ECLI:NL:RBOVE:2019:3534

Rechtbank Overijssel

Datum uitspraak
7 oktober 2019
Publicatiedatum
7 oktober 2019
Zaaknummer
08/147076-19 (P)
Instantie
Rechtbank Overijssel
Type
Uitspraak
Rechtsgebied
Strafrecht
Procedures
  • Eerste aanleg - meervoudig
Vindplaatsen
  • Rechtspraak.nl
AI samenvatting door LexboostAutomatisch gegenereerd

Vrijspraak van verdachte in amfetaminezaak na gebrek aan bewijs van nauwe en bewuste samenwerking

Op 7 oktober 2019 heeft de Rechtbank Overijssel uitspraak gedaan in de strafzaak tegen een 35-jarige man, die werd verdacht van het vervaardigen van amfetamine op 7 maart 2019 in Enschede. De rechtbank heeft de verdachte vrijgesproken, omdat niet is komen vast te staan dat hij zich op de tenlastegelegde dag in nauwe en bewuste samenwerking met anderen schuldig heeft gemaakt aan het vervaardigen van amfetamine. De zaak kwam ter zitting op 23 september 2019, waar de officier van justitie, mr. E. Leunk, een gevangenisstraf van vier jaar eiste. De verdediging, vertegenwoordigd door raadsman J.B.A. Kalk, pleitte voor vrijspraak, stellende dat er op de tenlastegelegde datum geen strafbare handelingen door de verdachte zijn gepleegd en dat hij geen significante bijdrage heeft geleverd aan de vermeende feiten.

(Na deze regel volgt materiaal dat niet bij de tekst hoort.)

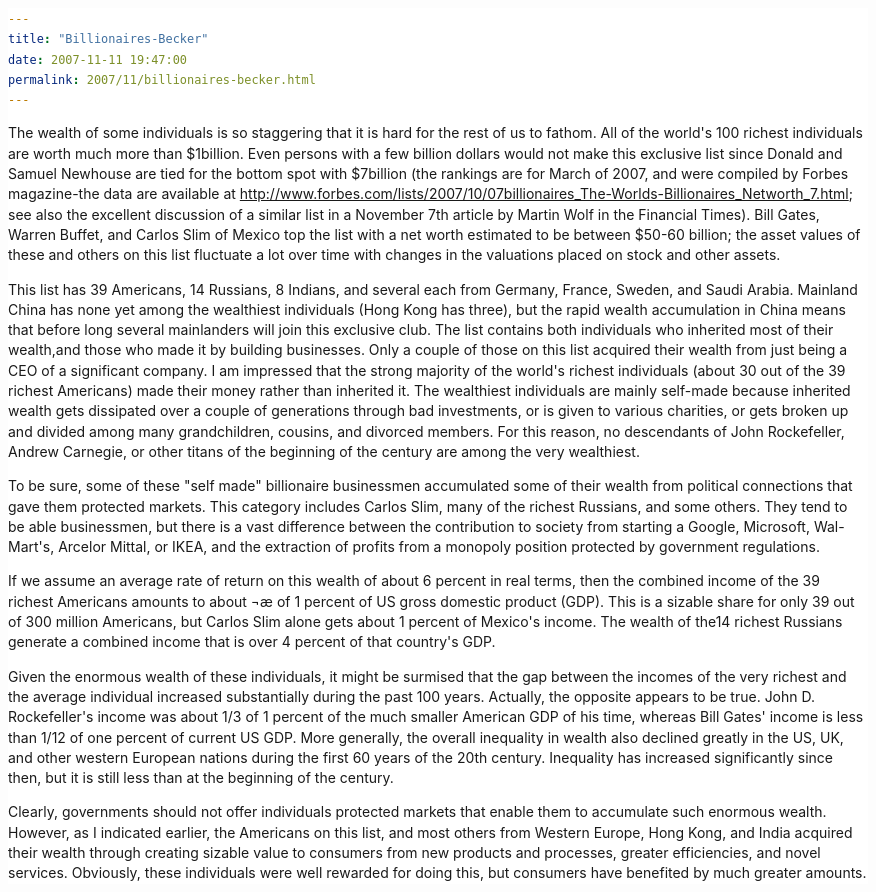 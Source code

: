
 ```yaml
---
title: "Billionaires-Becker"
date: 2007-11-11 19:47:00
permalink: 2007/11/billionaires-becker.html
---
```

The wealth of some individuals is so staggering that it is hard for the rest of us to fathom. All of the world's 100 richest individuals are worth much more than $1billion. Even persons with a few billion dollars would not make this exclusive list since Donald and Samuel Newhouse are tied for the bottom spot with $7billion (the rankings are for March of 2007, and were compiled by Forbes magazine-the data are available at http://www.forbes.com/lists/2007/10/07billionaires_The-Worlds-Billionaires_Networth_7.html; see also the excellent discussion of a similar list in a November 7th article by Martin Wolf in the Financial Times). Bill Gates, Warren Buffet, and Carlos Slim of Mexico top the list with a net worth estimated to be between $50-60 billion; the asset values of these and others on this list fluctuate a lot over time with changes in the valuations placed on stock and other assets. 

This list has 39 Americans, 14 Russians, 8 Indians, and several each from Germany, France, Sweden, and Saudi Arabia. Mainland China has none yet among the wealthiest individuals (Hong Kong has three), but the rapid wealth accumulation in China means that before long several mainlanders will join this exclusive club. The list contains both individuals who  inherited most of their wealth,and those who made it by building businesses. Only a couple of those on this list acquired their wealth from just being a CEO of a significant company. I am impressed that the strong majority of the world's richest individuals (about 30 out of the 39 richest Americans) made their money rather than inherited it.  The wealthiest individuals are mainly self-made because inherited wealth gets dissipated over a couple of generations through bad investments, or is given to various charities, or gets broken up and divided among many grandchildren, cousins, and divorced members. For this reason, no descendants of John Rockefeller, Andrew Carnegie, or other titans of the beginning of the century are among the very wealthiest.

To be sure, some of these "self made" billionaire businessmen accumulated some of their wealth from political connections that gave them protected markets. This category includes Carlos Slim, many of the richest Russians, and some others. They tend to be able businessmen, but there is a vast difference between the contribution to society from starting a Google, Microsoft, Wal-Mart's, Arcelor Mittal, or IKEA, and the extraction of profits from a monopoly position protected by government regulations.

If we assume an average rate of return on this wealth of about 6 percent in real terms, then the combined income of the 39 richest Americans amounts to about ¬æ of 1 percent of US gross domestic product (GDP). This is a sizable share for only 39 out of 300 million Americans, but Carlos Slim alone gets about 1 percent of Mexico's income. The wealth of the14 richest Russians generate a combined income that is over 4 percent of that country's GDP. 

Given the enormous wealth of these individuals, it might be surmised that the gap between the incomes of the very richest and the average individual increased substantially during the past 100 years. Actually, the opposite appears to be true. John D. Rockefeller's income was about 1/3 of 1 percent of the much smaller American GDP of his time, whereas Bill Gates' income is less than 1/12 of one percent of current US GDP. More generally, the overall inequality in wealth also declined greatly in the US, UK, and other western European nations during the first 60 years of the 20th century. Inequality has increased significantly since then, but it is still less than at the beginning of the century.

Clearly, governments should not offer individuals protected markets that enable them to accumulate such enormous wealth. However, as I indicated earlier, the Americans on this list, and most others from Western Europe, Hong Kong, and India acquired their wealth through creating sizable value to consumers from new products and processes, greater efficiencies, and novel services. Obviously, these individuals were well rewarded for doing this, but consumers have benefited by much greater amounts.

De rechtbank heeft de tenlastelegging beoordeeld en vastgesteld dat de dagvaarding geldig was en dat de officier van justitie ontvankelijk was in de vervolging. Na het horen van de argumenten van beide partijen, concludeerde de rechtbank dat er onvoldoende bewijs was om de verdachte te veroordelen. De rechtbank oordeelde dat de verdachte niet wettig en overtuigend kon worden bewezen dat hij betrokken was bij de vervaardiging van amfetamine, en sprak hem daarom vrij. Deze uitspraak benadrukt het belang van bewijs in strafzaken en de rol van de rechtbank in het waarborgen van een eerlijk proces.

Uitspraak

RECHTBANK OVERIJSSEL

Team Strafrecht
Meervoudige kamer
Zittingsplaats Almelo
Parketnummer: 08/147076-19 (P)
Datum vonnis: 7 oktober 2019
Vonnis op tegenspraak in de zaak van de officier van justitie tegen:
[verdachte],
geboren op [geboortedatum] 1984 in [geboorteplaats] ,
niet ingeschreven in de basisregistratie personen en ook zonder vaste woon- of verblijfplaats in Nederland.

1.Het onderzoek op de terechtzitting

Dit vonnis is gewezen naar aanleiding van het onderzoek op de openbare terechtzitting van 23 september 2019.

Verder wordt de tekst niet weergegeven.